━━ MATERIAL FOR THIS TASK

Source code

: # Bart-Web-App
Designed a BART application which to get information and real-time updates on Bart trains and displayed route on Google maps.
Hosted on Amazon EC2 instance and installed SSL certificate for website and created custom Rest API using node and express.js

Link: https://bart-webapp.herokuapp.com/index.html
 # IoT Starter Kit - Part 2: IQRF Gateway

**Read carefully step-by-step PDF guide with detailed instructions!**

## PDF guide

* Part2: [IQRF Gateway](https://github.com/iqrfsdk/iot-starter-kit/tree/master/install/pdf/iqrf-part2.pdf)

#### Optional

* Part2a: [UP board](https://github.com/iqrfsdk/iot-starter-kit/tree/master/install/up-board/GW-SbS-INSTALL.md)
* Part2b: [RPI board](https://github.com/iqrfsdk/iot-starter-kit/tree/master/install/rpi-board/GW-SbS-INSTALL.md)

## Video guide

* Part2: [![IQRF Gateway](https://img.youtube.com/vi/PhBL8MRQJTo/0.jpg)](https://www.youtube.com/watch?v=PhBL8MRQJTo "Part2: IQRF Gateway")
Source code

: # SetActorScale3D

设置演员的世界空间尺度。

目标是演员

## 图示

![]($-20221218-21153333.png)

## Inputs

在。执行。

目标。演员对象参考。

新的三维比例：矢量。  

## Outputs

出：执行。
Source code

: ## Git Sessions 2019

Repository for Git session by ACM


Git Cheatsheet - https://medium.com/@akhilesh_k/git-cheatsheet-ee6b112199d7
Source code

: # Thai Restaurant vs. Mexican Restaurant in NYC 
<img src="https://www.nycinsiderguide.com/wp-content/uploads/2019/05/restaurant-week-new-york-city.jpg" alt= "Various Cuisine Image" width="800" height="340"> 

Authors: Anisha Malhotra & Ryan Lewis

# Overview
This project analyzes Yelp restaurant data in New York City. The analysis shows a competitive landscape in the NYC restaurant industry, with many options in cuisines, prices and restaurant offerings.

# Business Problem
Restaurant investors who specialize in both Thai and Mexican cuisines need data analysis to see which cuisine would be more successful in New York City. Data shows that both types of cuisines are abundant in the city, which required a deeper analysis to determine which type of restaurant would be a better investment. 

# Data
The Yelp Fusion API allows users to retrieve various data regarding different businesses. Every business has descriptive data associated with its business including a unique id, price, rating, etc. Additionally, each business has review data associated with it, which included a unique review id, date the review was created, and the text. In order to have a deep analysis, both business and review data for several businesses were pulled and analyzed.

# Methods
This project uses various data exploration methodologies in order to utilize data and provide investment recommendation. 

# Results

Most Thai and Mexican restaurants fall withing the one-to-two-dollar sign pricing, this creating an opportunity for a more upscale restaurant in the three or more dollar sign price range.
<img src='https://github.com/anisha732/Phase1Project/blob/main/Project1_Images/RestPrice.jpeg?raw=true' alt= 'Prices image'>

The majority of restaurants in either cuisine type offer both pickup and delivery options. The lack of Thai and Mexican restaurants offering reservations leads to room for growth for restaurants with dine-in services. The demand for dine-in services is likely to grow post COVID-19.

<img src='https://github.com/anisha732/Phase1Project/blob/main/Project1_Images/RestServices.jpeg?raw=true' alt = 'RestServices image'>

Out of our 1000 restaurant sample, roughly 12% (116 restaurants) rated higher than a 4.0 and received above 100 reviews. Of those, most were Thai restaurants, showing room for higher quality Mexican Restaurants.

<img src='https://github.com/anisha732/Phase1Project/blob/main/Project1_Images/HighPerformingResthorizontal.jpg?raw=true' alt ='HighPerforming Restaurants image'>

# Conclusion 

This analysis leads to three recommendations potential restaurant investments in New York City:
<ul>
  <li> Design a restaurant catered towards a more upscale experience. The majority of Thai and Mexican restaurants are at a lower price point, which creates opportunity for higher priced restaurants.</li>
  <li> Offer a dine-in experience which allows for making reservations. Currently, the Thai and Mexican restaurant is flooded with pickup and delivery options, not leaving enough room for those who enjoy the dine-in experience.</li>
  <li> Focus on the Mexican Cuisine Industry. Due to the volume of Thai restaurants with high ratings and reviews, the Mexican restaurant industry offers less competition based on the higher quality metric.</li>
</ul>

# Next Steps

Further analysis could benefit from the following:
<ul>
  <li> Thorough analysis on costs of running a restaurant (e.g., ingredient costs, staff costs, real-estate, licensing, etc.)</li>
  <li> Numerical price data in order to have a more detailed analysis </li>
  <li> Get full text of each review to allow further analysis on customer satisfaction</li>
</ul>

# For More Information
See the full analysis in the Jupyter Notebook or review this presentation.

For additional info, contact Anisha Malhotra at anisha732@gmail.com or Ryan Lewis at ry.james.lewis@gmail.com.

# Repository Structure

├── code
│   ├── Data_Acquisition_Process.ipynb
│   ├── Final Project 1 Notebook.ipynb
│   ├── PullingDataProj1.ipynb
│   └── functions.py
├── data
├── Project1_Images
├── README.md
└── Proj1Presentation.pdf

━━━━

__WHAT IS REQUIRED__. Give again exactly, and only, the lines above starting at the one with "Link: https://bart-webapp.herokuapp.com/index.html" and ending at the one with "Repository for Git session by ACM".

__RESULT OF THIS TASK__.
Link: https://bart-webapp.herokuapp.com/index.html
 # IoT Starter Kit - Part 2: IQRF Gateway

**Read carefully step-by-step PDF guide with detailed instructions!**

## PDF guide

* Part2: [IQRF Gateway](https://github.com/iqrfsdk/iot-starter-kit/tree/master/install/pdf/iqrf-part2.pdf)

#### Optional

* Part2a: [UP board](https://github.com/iqrfsdk/iot-starter-kit/tree/master/install/up-board/GW-SbS-INSTALL.md)
* Part2b: [RPI board](https://github.com/iqrfsdk/iot-starter-kit/tree/master/install/rpi-board/GW-SbS-INSTALL.md)

## Video guide

* Part2: [![IQRF Gateway](https://img.youtube.com/vi/PhBL8MRQJTo/0.jpg)](https://www.youtube.com/watch?v=PhBL8MRQJTo "Part2: IQRF Gateway")
Source code

: # SetActorScale3D

设置演员的世界空间尺度。

目标是演员

## 图示

![]($-20221218-21153333.png)

## Inputs

在。执行。

目标。演员对象参考。

新的三维比例：矢量。  

## Outputs

出：执行。
Source code

: ## Git Sessions 2019

Repository for Git session by ACM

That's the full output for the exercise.